The Sensitive Data Protection feature allows you to automatically redact Personally Identifiable Information (PII) from a trace before it is sent to Weave servers. This feature integrates Microsoft Presidio into the Weave Python SDK, which means that you can control redaction settings at the SDK level.

The Sensitive Data Protection feature introduces the following functionality to the Python SDK:

  • A redact_pii setting, which can be toggled on or off in the weave.init call to enable PII redaction.
  • Automatic redaction of common entities when redact_pii = True.
  • Customizable redaction fields using the configurable redact_pii_fields setting.

Enable PII redaction

To get started with the Sensitive Data Protection feature in Weave, complete the following steps:

  1. Install the required dependencies:

    pip install presidio-analyzer presidio-anonymizer
  2. Modify your weave.init call to enable redaction. When redact_pii=True, common entities are redacted by default:

    import weave

    weave.init("my-project", settings={"redact_pii": True})
  3. (Optional) Customize redaction fields using the redact_pii_fields parameter:

    weave.init("my-project", settings={"redact_pii": True, "redact_pii_fields":["CREDIT_CARD", "US_SSN"]})

    For a full list of the entities that can be detected and redacted, see PII entities supported by Presidio.

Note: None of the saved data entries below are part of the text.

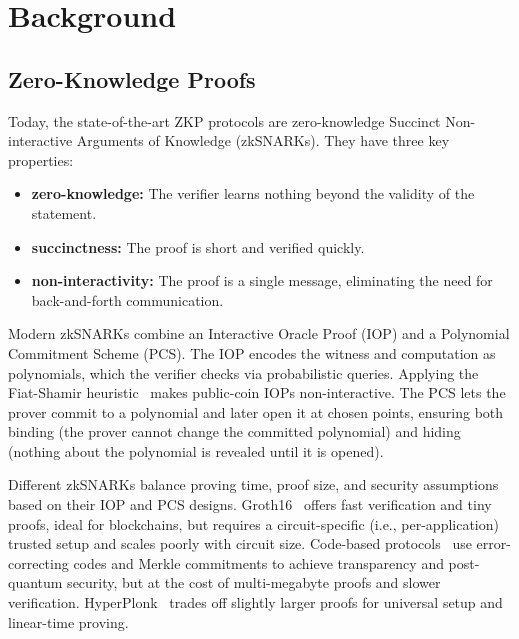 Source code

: \section{Background}
\label{sec:Background}

\subsection{Zero-Knowledge Proofs}
Today, the state-of-the-art ZKP protocols are zero-knowledge Succinct Non-interactive Arguments of Knowledge (zkSNARKs). They have three key properties:
\begin{itemize}
    \item {\textbf{zero-knowledge:}} The verifier learns nothing beyond the validity of the statement.
    \item {\textbf{succinctness:}} The proof is short and verified quickly.
    \item {\textbf{non-interactivity:}} The proof is a single message, eliminating the need for back-and-forth communication.
\end{itemize}

Modern zkSNARKs combine an Interactive Oracle Proof (IOP) and a Polynomial Commitment Scheme (PCS). The IOP encodes the witness and computation as polynomials, which the verifier checks via probabilistic queries. Applying the Fiat-Shamir heuristic~\cite{fiat_shamir} makes public-coin IOPs non-interactive. The PCS lets the prover commit to a polynomial and later open it at chosen points, ensuring both binding (the prover cannot change the committed polynomial) and hiding (nothing about the polynomial is revealed until it is opened).

Different zkSNARKs balance proving time, proof size, and security assumptions based on their IOP and PCS designs. Groth16~\cite{groth16} offers fast verification and tiny proofs, ideal for blockchains, but requires a circuit-specific (i.e., per-application) trusted setup and scales poorly with circuit size. Code-based protocols~\cite{orion} use error-correcting codes and Merkle commitments to achieve transparency and post-quantum security, but at the cost of multi-megabyte proofs and slower verification. HyperPlonk~\cite{hyperplonk} trades off slightly larger proofs for universal setup and linear-time proving.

Entities redacted by default

The following entities are automatically redacted when PII redaction is enabled:

  • CREDIT_CARD
  • CRYPTO
  • EMAIL_ADDRESS
  • ES_NIF
  • FI_PERSONAL_IDENTITY_CODE
  • IBAN_CODE
  • IN_AADHAAR
  • IN_PAN
  • IP_ADDRESS
  • LOCATION
  • PERSON
  • PHONE_NUMBER
  • UK_NHS
  • UK_NINO
  • US_BANK_NUMBER
  • US_DRIVER_LICENSE
  • US_PASSPORT
  • US_SSN

Redacting sensitive keys

In addition to PII redaction, the Weave SDK also supports redaction of custom keys via the sanitize helpers. This is useful when you want to protect additional sensitive data that might not fall under the PII category but needs to be kept private. Examples include:

  • API keys
  • Authentication headers
  • Tokens
  • Internal IDs
  • Config values

Default redacted keys

Weave automatically redacts the following sensitive keys by default:

["api_key", "auth_headers", "authorization"]

Adding your own keys

You can extend this list with your own custom keys that you want to redact from traces:

import weave
from weave.utils import sanitize

client = weave.init("my-project")

# Add custom keys to redact
sanitize.add_redact_key("token")
sanitize.add_redact_key("client_id")
sanitize.add_redact_key("whatever_else")

token = "secret_token_123"
client_id = "123"
whatever_else = "456"

@weave.op()
def test():
a = token
b = client_id
c = whatever_else
return 1

When viewed in the Weave UI, the values of token, client_id, and whatever_else will appear as "REDACTED":

token = "REDACTED"
client_id = "REDACTED"
whatever_else = "REDACTED"

Managing redacted keys

The sanitize module provides additional functions to manage redacted keys:

from weave.utils import sanitize

# Get the current list of redacted keys
current_keys = sanitize.get_redact_keys()
print(current_keys) # {'api_key', 'auth_headers', 'authorization', 'token', 'client_id', 'whatever_else'}

# Remove a key from the redaction list (if needed)
sanitize.remove_redact_key("whatever_else")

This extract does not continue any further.